Canadá
na União Europeia? O plano de tornar país associado ao bloco
A presidente da Comissão
Europeia anunciou seu apoio a propostas para que
o Canadá se torne o primeiro "membro associado" da União Europeia.
Ursula von der Leyen disse ao Parlamento
Europeu na quarta-feira (16/09) que quer trabalhar para "abrir as
portas" para o Canadá, o que envolveria laços mais estreitos em vários
setores-chave.
O país norte-americano enfrenta
atualmente relações tensas
com os EUA, agravadas por uma disputa comercial cada
vez mais acirrada.
Insistindo que não seria uma "parceria
contra ninguém", Von der Leyen não mencionou Donald Trump nominalmente.

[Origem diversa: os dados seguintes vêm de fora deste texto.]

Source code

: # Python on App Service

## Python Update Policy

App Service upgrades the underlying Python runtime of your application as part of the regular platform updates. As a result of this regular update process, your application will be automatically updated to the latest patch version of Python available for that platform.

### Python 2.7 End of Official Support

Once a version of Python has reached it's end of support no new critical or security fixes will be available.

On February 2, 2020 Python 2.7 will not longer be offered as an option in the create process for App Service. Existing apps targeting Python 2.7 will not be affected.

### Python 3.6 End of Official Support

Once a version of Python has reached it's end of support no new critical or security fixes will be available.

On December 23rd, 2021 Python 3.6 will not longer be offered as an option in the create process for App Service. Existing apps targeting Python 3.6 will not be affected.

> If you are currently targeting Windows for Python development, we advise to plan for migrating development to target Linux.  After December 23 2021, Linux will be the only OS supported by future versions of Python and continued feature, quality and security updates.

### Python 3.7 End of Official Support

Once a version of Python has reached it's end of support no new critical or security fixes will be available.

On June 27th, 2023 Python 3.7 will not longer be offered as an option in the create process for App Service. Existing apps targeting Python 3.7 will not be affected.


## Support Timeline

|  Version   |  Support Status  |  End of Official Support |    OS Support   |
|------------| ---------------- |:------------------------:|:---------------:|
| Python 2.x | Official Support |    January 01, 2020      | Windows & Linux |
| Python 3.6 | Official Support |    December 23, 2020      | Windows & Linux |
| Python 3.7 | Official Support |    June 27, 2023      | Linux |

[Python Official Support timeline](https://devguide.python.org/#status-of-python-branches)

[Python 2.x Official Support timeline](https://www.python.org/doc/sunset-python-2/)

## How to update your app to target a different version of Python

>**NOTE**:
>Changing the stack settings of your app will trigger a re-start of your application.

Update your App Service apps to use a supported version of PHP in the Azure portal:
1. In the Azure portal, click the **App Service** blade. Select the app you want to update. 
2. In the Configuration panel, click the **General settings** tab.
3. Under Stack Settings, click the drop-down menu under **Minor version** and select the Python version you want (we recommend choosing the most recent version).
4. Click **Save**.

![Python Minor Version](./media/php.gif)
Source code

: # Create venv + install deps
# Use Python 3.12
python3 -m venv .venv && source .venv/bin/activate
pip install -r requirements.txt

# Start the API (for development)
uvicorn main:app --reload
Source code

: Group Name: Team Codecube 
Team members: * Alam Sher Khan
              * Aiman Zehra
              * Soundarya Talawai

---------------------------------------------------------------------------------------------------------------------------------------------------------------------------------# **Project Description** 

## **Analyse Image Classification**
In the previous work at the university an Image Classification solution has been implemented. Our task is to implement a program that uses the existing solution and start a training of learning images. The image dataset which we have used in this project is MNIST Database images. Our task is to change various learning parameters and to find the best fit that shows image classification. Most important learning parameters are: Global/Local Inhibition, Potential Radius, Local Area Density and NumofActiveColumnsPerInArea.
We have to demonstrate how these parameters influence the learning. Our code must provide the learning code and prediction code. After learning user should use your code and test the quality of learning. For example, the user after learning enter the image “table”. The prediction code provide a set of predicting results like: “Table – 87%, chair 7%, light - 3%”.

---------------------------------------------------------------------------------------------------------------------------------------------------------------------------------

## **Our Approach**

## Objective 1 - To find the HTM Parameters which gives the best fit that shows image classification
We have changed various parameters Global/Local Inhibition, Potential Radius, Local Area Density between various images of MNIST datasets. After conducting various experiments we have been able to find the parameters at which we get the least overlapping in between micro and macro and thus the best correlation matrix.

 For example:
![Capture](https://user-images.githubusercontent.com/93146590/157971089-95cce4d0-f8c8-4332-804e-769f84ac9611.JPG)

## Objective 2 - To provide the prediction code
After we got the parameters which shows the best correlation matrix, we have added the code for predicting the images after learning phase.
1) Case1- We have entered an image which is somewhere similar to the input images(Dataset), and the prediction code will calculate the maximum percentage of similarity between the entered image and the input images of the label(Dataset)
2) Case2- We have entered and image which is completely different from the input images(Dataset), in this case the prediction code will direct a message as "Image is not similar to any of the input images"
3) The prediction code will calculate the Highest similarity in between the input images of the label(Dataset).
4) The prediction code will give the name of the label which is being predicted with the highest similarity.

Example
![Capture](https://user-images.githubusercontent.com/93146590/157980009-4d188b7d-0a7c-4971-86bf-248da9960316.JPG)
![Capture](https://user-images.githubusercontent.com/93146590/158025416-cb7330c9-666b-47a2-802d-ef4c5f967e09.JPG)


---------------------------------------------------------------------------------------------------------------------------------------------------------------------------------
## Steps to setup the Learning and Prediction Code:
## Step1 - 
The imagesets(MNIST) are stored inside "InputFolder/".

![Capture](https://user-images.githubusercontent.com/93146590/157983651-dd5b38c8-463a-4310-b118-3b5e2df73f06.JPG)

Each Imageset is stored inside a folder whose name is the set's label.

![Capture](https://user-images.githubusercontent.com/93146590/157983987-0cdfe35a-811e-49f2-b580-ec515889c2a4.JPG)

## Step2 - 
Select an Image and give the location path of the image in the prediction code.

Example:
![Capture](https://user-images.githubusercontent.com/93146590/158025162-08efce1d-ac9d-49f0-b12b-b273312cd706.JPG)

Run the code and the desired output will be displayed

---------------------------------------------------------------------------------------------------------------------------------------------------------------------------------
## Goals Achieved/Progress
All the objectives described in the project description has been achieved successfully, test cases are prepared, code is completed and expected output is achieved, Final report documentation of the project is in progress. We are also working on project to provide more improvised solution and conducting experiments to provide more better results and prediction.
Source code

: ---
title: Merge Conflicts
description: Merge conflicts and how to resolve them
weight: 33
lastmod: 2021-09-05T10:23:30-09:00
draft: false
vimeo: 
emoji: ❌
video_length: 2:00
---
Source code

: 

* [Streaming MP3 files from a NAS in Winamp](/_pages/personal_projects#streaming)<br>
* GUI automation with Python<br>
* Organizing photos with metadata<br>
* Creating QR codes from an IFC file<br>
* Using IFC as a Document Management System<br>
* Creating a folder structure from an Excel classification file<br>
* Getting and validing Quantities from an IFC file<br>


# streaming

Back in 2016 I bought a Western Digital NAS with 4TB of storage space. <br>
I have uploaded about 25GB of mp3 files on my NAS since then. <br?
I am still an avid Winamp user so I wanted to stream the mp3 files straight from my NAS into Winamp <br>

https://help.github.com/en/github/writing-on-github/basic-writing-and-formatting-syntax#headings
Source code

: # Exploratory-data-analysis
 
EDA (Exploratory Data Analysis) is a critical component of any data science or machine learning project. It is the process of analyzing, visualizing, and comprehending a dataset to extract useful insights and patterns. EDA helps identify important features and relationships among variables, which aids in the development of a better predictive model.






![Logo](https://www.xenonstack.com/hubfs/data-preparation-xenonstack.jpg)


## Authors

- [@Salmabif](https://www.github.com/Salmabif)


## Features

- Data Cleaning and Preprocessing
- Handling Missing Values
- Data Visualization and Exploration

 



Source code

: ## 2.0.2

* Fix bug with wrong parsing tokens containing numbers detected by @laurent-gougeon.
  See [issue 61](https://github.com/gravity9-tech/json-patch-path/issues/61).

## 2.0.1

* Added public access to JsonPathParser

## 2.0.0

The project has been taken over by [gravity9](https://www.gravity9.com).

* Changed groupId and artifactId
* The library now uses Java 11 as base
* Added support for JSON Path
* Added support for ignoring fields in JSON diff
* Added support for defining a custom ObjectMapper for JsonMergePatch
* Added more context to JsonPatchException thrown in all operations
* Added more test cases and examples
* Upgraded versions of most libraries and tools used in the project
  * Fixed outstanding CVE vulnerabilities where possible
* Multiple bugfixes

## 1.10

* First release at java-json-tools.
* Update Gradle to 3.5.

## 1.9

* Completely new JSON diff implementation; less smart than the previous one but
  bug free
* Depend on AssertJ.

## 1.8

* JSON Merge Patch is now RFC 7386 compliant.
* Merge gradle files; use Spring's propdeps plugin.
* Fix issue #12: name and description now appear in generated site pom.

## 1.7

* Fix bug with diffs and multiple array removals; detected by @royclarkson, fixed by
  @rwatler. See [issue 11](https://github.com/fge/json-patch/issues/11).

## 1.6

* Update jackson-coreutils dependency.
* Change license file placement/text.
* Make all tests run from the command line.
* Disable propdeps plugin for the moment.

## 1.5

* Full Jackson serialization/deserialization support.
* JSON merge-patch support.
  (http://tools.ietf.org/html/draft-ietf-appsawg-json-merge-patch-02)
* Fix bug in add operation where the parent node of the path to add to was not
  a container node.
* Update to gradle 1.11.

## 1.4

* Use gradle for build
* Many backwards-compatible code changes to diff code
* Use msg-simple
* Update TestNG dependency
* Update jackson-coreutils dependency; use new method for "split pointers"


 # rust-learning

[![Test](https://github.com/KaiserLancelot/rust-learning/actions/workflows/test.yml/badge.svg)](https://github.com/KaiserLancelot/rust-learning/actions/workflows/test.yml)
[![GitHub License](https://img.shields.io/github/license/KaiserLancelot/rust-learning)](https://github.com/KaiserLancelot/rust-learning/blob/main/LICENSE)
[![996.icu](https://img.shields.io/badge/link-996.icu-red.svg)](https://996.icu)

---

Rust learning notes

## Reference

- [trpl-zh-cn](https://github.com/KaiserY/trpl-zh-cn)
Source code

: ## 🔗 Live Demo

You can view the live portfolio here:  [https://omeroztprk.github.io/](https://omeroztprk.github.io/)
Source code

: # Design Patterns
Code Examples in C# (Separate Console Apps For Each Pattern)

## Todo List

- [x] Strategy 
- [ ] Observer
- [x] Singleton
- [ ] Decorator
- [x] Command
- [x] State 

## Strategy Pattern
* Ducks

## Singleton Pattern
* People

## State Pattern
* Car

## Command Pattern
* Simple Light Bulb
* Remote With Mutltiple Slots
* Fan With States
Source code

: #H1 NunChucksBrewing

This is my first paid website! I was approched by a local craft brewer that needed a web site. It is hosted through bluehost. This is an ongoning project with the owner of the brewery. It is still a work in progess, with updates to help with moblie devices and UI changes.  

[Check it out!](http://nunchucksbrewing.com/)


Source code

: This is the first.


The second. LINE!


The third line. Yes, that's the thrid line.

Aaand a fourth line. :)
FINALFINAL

Mesmo assim, o presidente americano ameaçou cortar relações comerciais com a
União Europeia em resposta à proposta.
O primeiro-ministro canadense, Mark Carney,
mencionou, na semana passada, a busca de uma "aliança única" com a
União Europeia.
Carney esteve presente no discurso principal
anual em Estrasburgo e deverá discursar no Parlamento europeu nesta
quinta-feira (17/09).
As negociações comerciais entre o Canadá e os
EUA fracassaram no mês passado, desencadeando uma série de novas medidas
tarifárias. As repetidas declarações de Trump sobre tornar o Canadá um
"51º Estado" americano também contribuíram para alimentar a disputa
entre os vizinhos norte-americanos.
Von der Leyen afirmou no discurso sobre o
Estado da União Europeia que o bloco e o Canadá "enxergam o mundo com os
mesmos olhos", inclusive em temas que vão desde inteligência artificial
até mudanças climáticas e geopolítica.
"E estivemos unidos: na Ucrânia, na
defesa, nas matérias-primas e nas cadeias de abastecimento. Mas acima de
tudo... a Europa e o Canadá acreditam na democracia."
Ela acrescentou: "Parcerias são uma
escolha estratégica para a Europa. Mas também são uma resposta à fragmentação
do sistema internacional baseado em regras".
Ela não deu detalhes específicos sobre como
funcionaria uma possível adesão canadense, mas listou os setores de manufatura,
tecnologia, inteligência artificial (IA), defesa, energia, minerais críticos e
segurança econômica como áreas-chave para cooperação.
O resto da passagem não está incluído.